Go through the entries below and copy every line that holds the word "SYNC".
--- Data records Enclosed Below ---
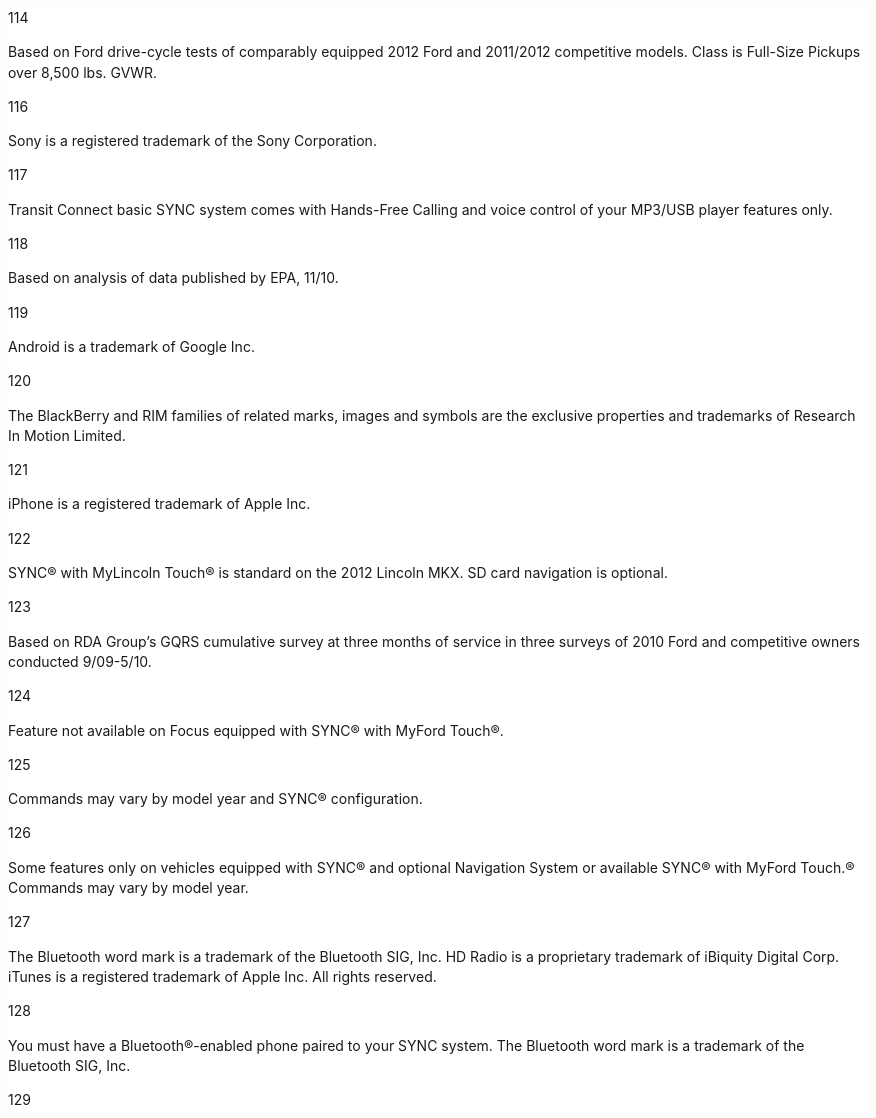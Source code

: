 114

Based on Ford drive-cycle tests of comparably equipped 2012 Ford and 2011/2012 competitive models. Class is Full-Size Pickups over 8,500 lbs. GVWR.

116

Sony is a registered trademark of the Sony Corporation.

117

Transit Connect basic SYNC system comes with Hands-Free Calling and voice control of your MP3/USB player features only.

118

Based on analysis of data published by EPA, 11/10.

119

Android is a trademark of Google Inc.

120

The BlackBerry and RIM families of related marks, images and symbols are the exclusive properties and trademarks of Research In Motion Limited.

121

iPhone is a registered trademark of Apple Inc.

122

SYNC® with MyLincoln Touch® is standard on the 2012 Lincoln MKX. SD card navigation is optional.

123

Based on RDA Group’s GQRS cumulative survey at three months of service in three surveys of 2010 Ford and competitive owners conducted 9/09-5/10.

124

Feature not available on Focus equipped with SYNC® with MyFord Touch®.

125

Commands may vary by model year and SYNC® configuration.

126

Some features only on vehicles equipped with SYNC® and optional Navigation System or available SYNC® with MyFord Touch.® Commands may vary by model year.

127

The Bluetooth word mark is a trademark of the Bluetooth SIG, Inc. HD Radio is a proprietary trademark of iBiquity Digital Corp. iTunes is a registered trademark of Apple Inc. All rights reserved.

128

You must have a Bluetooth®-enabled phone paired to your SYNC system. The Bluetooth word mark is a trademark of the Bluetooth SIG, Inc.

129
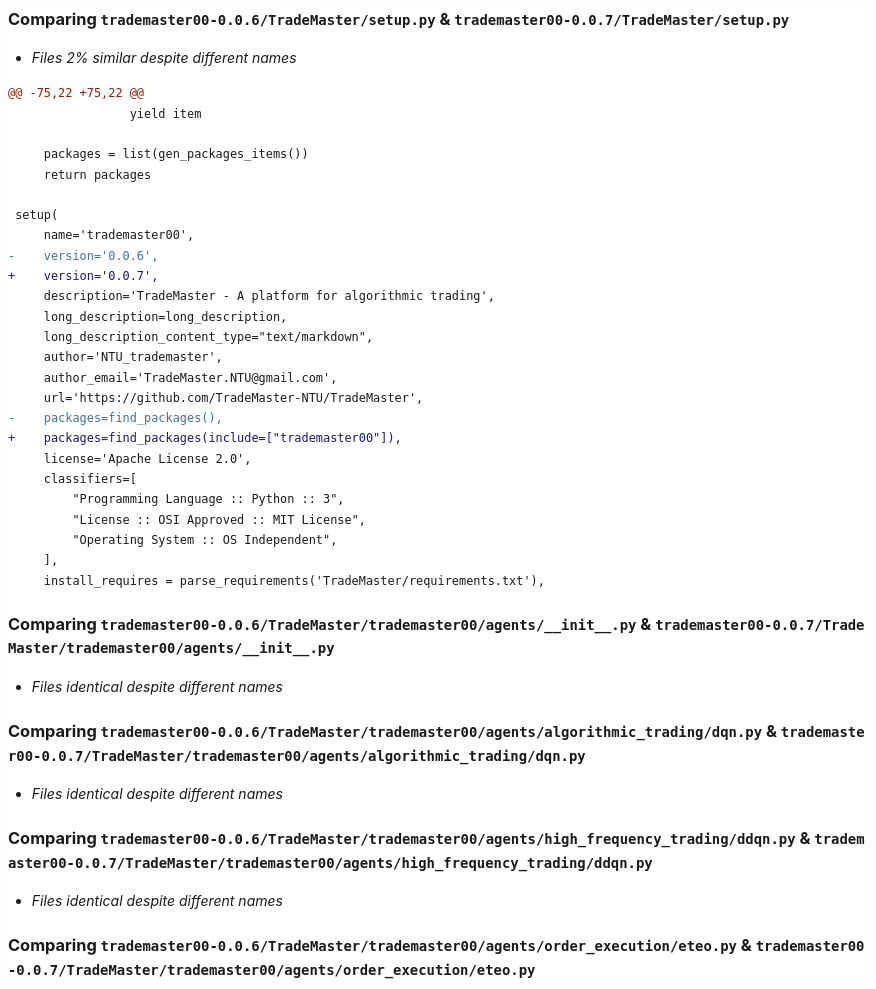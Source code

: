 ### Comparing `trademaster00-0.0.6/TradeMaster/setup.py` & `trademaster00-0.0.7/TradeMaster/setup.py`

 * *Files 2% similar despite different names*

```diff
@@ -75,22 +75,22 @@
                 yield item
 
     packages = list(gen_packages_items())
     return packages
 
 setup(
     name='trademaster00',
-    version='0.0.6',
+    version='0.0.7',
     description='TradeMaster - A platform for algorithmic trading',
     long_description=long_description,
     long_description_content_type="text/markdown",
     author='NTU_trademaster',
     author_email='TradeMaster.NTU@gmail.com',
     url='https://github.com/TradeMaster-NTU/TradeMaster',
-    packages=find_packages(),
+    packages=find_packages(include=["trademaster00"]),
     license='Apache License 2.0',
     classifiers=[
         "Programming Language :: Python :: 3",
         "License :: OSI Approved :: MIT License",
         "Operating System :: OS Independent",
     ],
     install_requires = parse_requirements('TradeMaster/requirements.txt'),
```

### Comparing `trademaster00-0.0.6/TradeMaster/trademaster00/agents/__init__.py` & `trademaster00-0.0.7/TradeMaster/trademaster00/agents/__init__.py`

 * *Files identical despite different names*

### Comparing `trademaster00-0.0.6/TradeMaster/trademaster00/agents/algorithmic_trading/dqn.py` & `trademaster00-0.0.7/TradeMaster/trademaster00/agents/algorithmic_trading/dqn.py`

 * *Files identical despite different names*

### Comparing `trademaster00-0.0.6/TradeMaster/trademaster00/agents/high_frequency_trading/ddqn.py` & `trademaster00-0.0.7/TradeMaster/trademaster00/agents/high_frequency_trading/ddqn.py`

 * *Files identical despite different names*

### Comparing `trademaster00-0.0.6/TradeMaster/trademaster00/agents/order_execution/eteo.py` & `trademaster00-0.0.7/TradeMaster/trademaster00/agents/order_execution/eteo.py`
--- End of Enclosed Data records ---
(Output of the task)
Transit Connect basic SYNC system comes with Hands-Free Calling and voice control of your MP3/USB player features only.
SYNC® with MyLincoln Touch® is standard on the 2012 Lincoln MKX. SD card navigation is optional.
Feature not available on Focus equipped with SYNC® with MyFord Touch®.
Commands may vary by model year and SYNC® configuration.
Some features only on vehicles equipped with SYNC® and optional Navigation System or available SYNC® with MyFord Touch.® Commands may vary by model year.
You must have a Bluetooth®-enabled phone paired to your SYNC system. The Bluetooth word mark is a trademark of the Bluetooth SIG, Inc.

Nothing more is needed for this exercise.